Exercise instructions :: If a line in the entries contains the word "cmmd", list it.

Dataset content ::
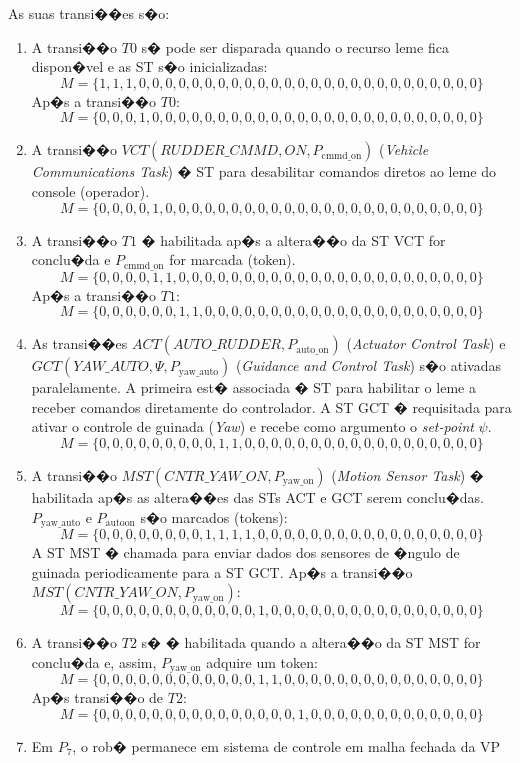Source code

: As suas transi��es s�o:
\begin{enumerate}
  \item A transi��o $T0$ s� pode ser disparada quando o recurso leme fica
  dispon�vel e as ST s�o inicializadas:
 $$M
=\{1,1,1,0,0,0,0,0,0,0,0,0,0,0,0,0,0,0,0,0,0,0,0,0,0,0,0,0,0\}$$
Ap�s a transi��o $T0$:
  $$M
=\{0,0,0,1,0,0,0,0,0,0,0,0,0,0,0,0,0,0,0,0,0,0,0,0,0,0,0,0,0\}$$  
  \item A transi��o $VCT(RUDDER\_CMMD,ON,P_{\textrm{cmmd\_on}})$
  (\emph{Vehicle Communications Task}) � ST para desabilitar comandos diretos ao
  leme do console (operador).
$$M
=\{0,0,0,0,1,0,0,0,0,0,0,0,0,0,0,0,0,0,0,0,0,0,0,0,0,0,0,0,0\}$$ 
  \item A transi��o $T1$ � habilitada ap�s a altera��o da ST VCT for conclu�da
  e $P_{\textrm{cmmd\_on}}$ for marcada (token). $$M
=\{0,0,0,0,1,1,0,0,0,0,0,0,0,0,0,0,0,0,0,0,0,0,0,0,0,0,0,0,0\}$$
Ap�s a transi��o $T1$:
$$M
=\{0,0,0,0,0,0,1,1,0,0,0,0,0,0,0,0,0,0,0,0,0,0,0,0,0,0,0,0,0\}$$
  \item As transi��es $ACT(AUTO\_RUDDER,P_{\textrm{auto\_on}})$
  (\emph{Actuator Control Task}) e $GCT(YAW\_AUTO,\Psi,P_{\textrm{yaw\_auto}})$
  (\emph{Guidance and Control Task}) s�o ativadas paralelamente. A primeira est�
  associada � ST para habilitar o leme a receber comandos diretamente do
  controlador. A ST GCT � requisitada para ativar o controle de guinada
  (\emph{Yaw}) e recebe como argumento o \emph{set-point} $\psi$.
$$M
=\{0,0,0,0,0,0,0,0,0,1,1,0,0,0,0,0,0,0,0,0,0,0,0,0,0,0,0,0,0\}$$
  \item A transi��o $MST(CNTR\_YAW\_ON,P_{\textrm{yaw\_on}})$ (\emph{Motion
  Sensor Task}) � habilitada ap�s as altera��es das STs ACT e GCT serem
  conclu�das.
  $P_{\textrm{yaw\_auto}}$ e $P_{\textrm{autoon}}$ s�o marcados (tokens):
  $$M
=\{0,0,0,0,0,0,0,0,1,1,1,1,0,0,0,0,0,0,0,0,0,0,0,0,0,0,0,0,0\}$$
A ST MST � chamada para enviar dados dos sensores de �ngulo de guinada
periodicamente para a ST GCT.
Ap�s a transi��o
$MST(CNTR\_YAW\_ON,P_{\textrm{yaw\_on}})$:
  $$M
=\{0,0,0,0,0,0,0,0,0,0,0,0,1,0,0,0,0,0,0,0,0,0,0,0,0,0,0,0,0\}$$
  \item A transi��o $T2$ s� � habilitada quando a altera��o da ST MST for
  conclu�da e, assim, $P_{\textrm{yaw\_on}}$ adquire um token:
    $$M
=\{0,0,0,0,0,0,0,0,0,0,0,0,1,1,0,0,0,0,0,0,0,0,0,0,0,0,0,0,0\}$$
Ap�s transi��o de $T2$:
$$M
=\{0,0,0,0,0,0,0,0,0,0,0,0,0,0,0,1,0,0,0,0,0,0,0,0,0,0,0,0,0\}$$
  \item Em $P_7$, o rob� permanece em sistema de controle em malha fechada da VP

\end{enumerate}
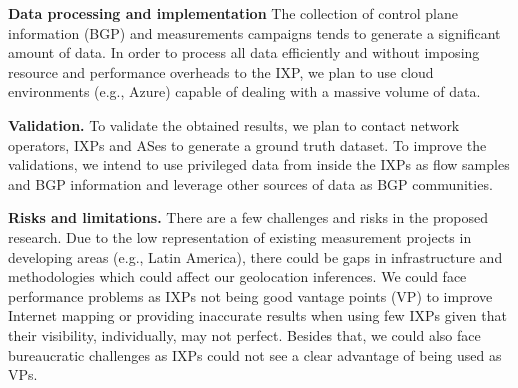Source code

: 

	\textbf{Data processing and implementation} The collection of control plane information (BGP) and measurements campaigns tends to generate a significant amount of data. In order to process all data efficiently and without imposing resource and performance overheads to the IXP, we plan to use cloud environments (e.g., Azure) capable of dealing with a massive volume of data.


	\textbf{Validation.} To validate the obtained results, we plan to contact network operators, IXPs and ASes to generate a ground truth dataset. To improve the validations, we intend to use privileged data from inside the IXPs as flow samples and BGP information and leverage other sources of data as BGP communities.

	\textbf{Risks and limitations.} There are a few challenges and risks in the proposed research. Due to the low representation of existing measurement projects in developing areas (e.g., Latin America), there could be gaps in infrastructure and methodologies which could affect our geolocation inferences. We could face performance problems as IXPs not being good vantage points (VP) to improve Internet mapping or providing inaccurate results when using few IXPs given that their visibility, individually, may not perfect. Besides that, we could also face bureaucratic challenges as IXPs could not see a clear advantage of being used as VPs.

Finished exercise ::
  \item A transi��o $VCT(RUDDER\_CMMD,ON,P_{\textrm{cmmd\_on}})$
  e $P_{\textrm{cmmd\_on}}$ for marcada (token). $$M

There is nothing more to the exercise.